◆ Assigned task
Return exactly the span of lines in the following data that opens with the line containing "Ordnung und Ausgelassenheit." and closes with the line containing "und ultimative Stärke.". Include nothing else.

Dataset items:
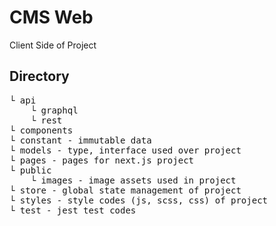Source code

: # CMS Web

Client Side of Project

## Directory
<pre>
└ api
    └ graphql
    └ rest
└ components
└ constant - immutable data
└ models - type, interface used over project
└ pages - pages for next.js project
└ public
    └ images - image assets used in project
└ store - global state management of project
└ styles - style codes (js, scss, css) of project
└ test - jest test codes
</pre>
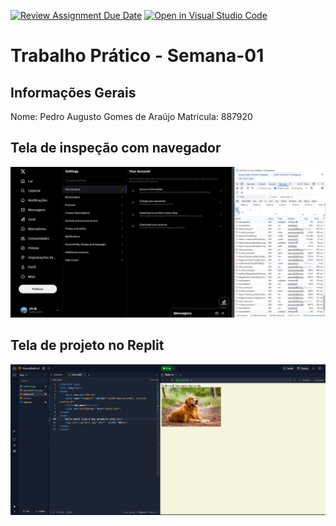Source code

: [![Review Assignment Due Date](https://classroom.github.com/assets/deadline-readme-button-22041afd0340ce965d47ae6ef1cefeee28c7c493a6346c4f15d667ab976d596c.svg)](https://classroom.github.com/a/egWsXDcZ)
[![Open in Visual Studio Code](https://classroom.github.com/assets/open-in-vscode-2e0aaae1b6195c2367325f4f02e2d04e9abb55f0b24a779b69b11b9e10269abc.svg)](https://classroom.github.com/online_ide?assignment_repo_id=18276237&assignment_repo_type=AssignmentRepo)
# Trabalho Prático - Semana-01

## Informações Gerais
Nome: Pedro Augusto Gomes de Araújo 
Matricula: 887920

## Tela de inspeção com navegador
![alt text](FerramentasDEV.jpg)

## Tela de projeto no Replit
![alt text](<Hello Word!.jpg>)

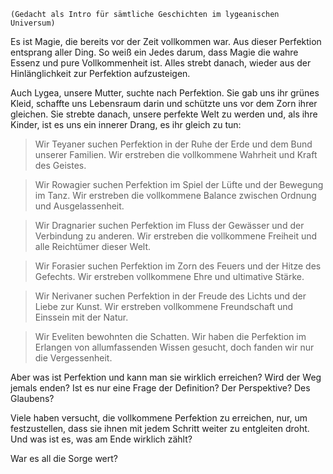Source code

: 	(Gedacht als Intro für sämtliche Geschichten im lygeanischen Universum)

Es ist Magie, die bereits vor der Zeit vollkommen war. Aus dieser Perfektion entsprang aller Ding. So weiß ein Jedes darum, dass Magie die wahre Essenz und pure Vollkommenheit ist. Alles strebt danach, wieder aus der Hinlänglichkeit zur Perfektion aufzusteigen.

Auch Lygea, unsere Mutter, suchte nach Perfektion. Sie gab uns ihr grünes Kleid, schaffte uns Lebensraum darin und schützte uns vor dem Zorn ihrer gleichen. Sie strebte danach, unsere perfekte Welt zu werden und, als ihre Kinder, ist es uns ein innerer Drang, es ihr gleich zu tun:

> Wir Teyaner suchen Perfektion in der Ruhe der Erde und dem Bund unserer Familien. Wir erstreben die vollkommene Wahrheit und Kraft des Geistes.  

> Wir Rowagier suchen Perfektion im Spiel der Lüfte und der Bewegung im Tanz. Wir erstreben die vollkommene Balance zwischen Ordnung und Ausgelassenheit.

> Wir Dragnarier suchen Perfektion im Fluss der Gewässer und der Verbindung zu anderen. Wir erstreben die vollkommene Freiheit und alle Reichtümer dieser Welt.

> Wir Forasier suchen Perfektion im Zorn des Feuers und der Hitze des Gefechts. Wir erstreben vollkommene Ehre und ultimative Stärke.

> Wir Nerivaner suchen Perfektion in der Freude des Lichts und der Liebe zur Kunst. Wir erstreben vollkommene Freundschaft und Einssein mit der Natur.

> Wir Eveliten bewohnten die Schatten. Wir haben die Perfektion im Erlangen von allumfassenden Wissen gesucht, doch fanden wir nur die Vergessenheit.

Aber was ist Perfektion und kann man sie wirklich erreichen? Wird der Weg jemals enden? Ist es nur eine Frage der Definition? Der Perspektive? Des Glaubens? 

Viele haben versucht, die vollkommene Perfektion zu erreichen, nur, um festzustellen, dass sie ihnen mit jedem Schritt weiter zu entgleiten droht. Und was ist es, was am Ende wirklich zählt?

War es all die Sorge wert?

◆ Result
> Wir Rowagier suchen Perfektion im Spiel der Lüfte und der Bewegung im Tanz. Wir erstreben die vollkommene Balance zwischen Ordnung und Ausgelassenheit.

> Wir Dragnarier suchen Perfektion im Fluss der Gewässer und der Verbindung zu anderen. Wir erstreben die vollkommene Freiheit und alle Reichtümer dieser Welt.

> Wir Forasier suchen Perfektion im Zorn des Feuers und der Hitze des Gefechts. Wir erstreben vollkommene Ehre und ultimative Stärke.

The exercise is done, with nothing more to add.